* **About this exercise**: Produce a verbatim copy of the lines from the one holding "さて、この詐欺サイトはどうなるのか。進展があれば、記事を更新する予定です。" through the last line of the listing, and nothing else.

>>>

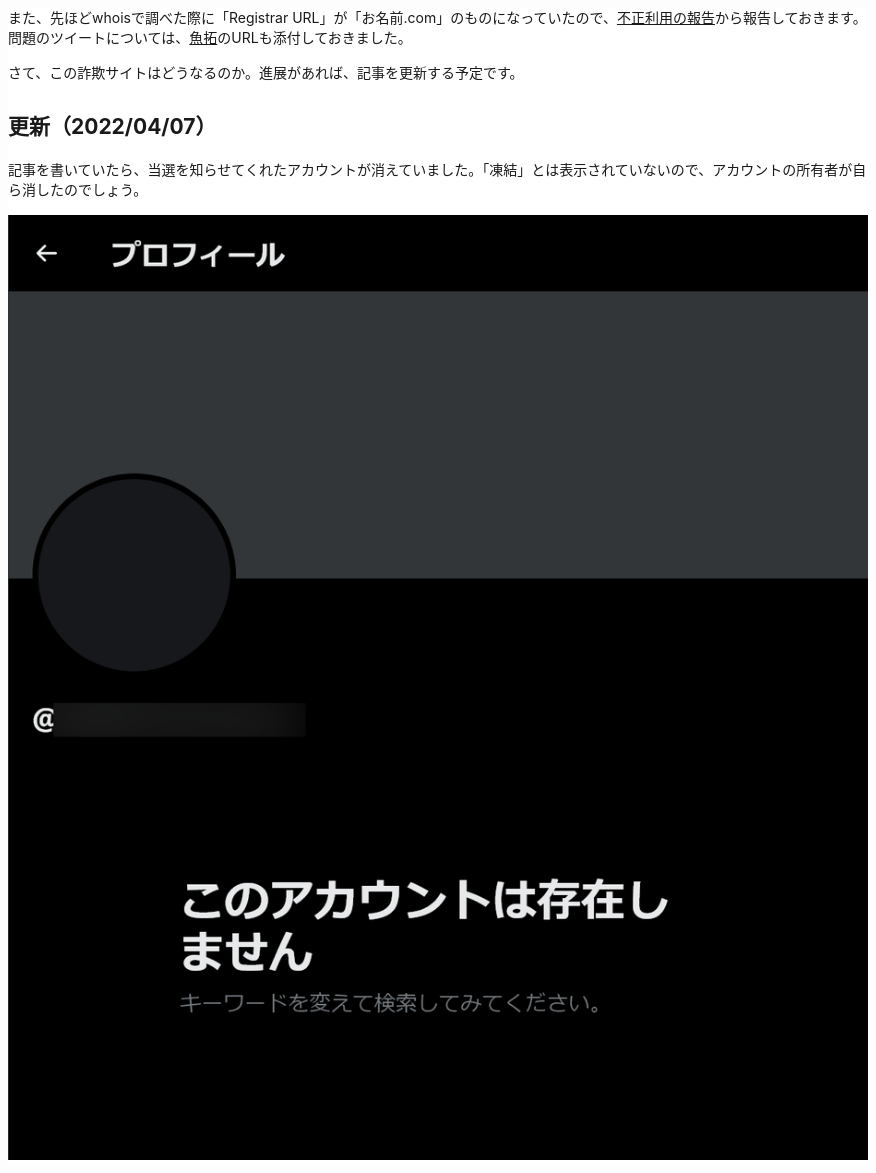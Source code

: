 また、先ほどwhoisで調べた際に「Registrar URL」が「お名前.com」のものになっていたので、[不正利用の報告](https://www.onamae.com/abuse/)から報告しておきます。問題のツイートについては、[魚拓](https://megalodon.jp/)のURLも添付しておきました。

さて、この詐欺サイトはどうなるのか。進展があれば、記事を更新する予定です。

## 更新（2022/04/07）

記事を書いていたら、当選を知らせてくれたアカウントが消えていました。「凍結」とは表示されていないので、アカウントの所有者が自ら消したのでしょう。

![「このアカウントは存在しません」と表示されている](./2022-04-07-13-00-24.png)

<<<

* **Answer box**:
さて、この詐欺サイトはどうなるのか。進展があれば、記事を更新する予定です。

## 更新（2022/04/07）

記事を書いていたら、当選を知らせてくれたアカウントが消えていました。「凍結」とは表示されていないので、アカウントの所有者が自ら消したのでしょう。

![「このアカウントは存在しません」と表示されている](./2022-04-07-13-00-24.png)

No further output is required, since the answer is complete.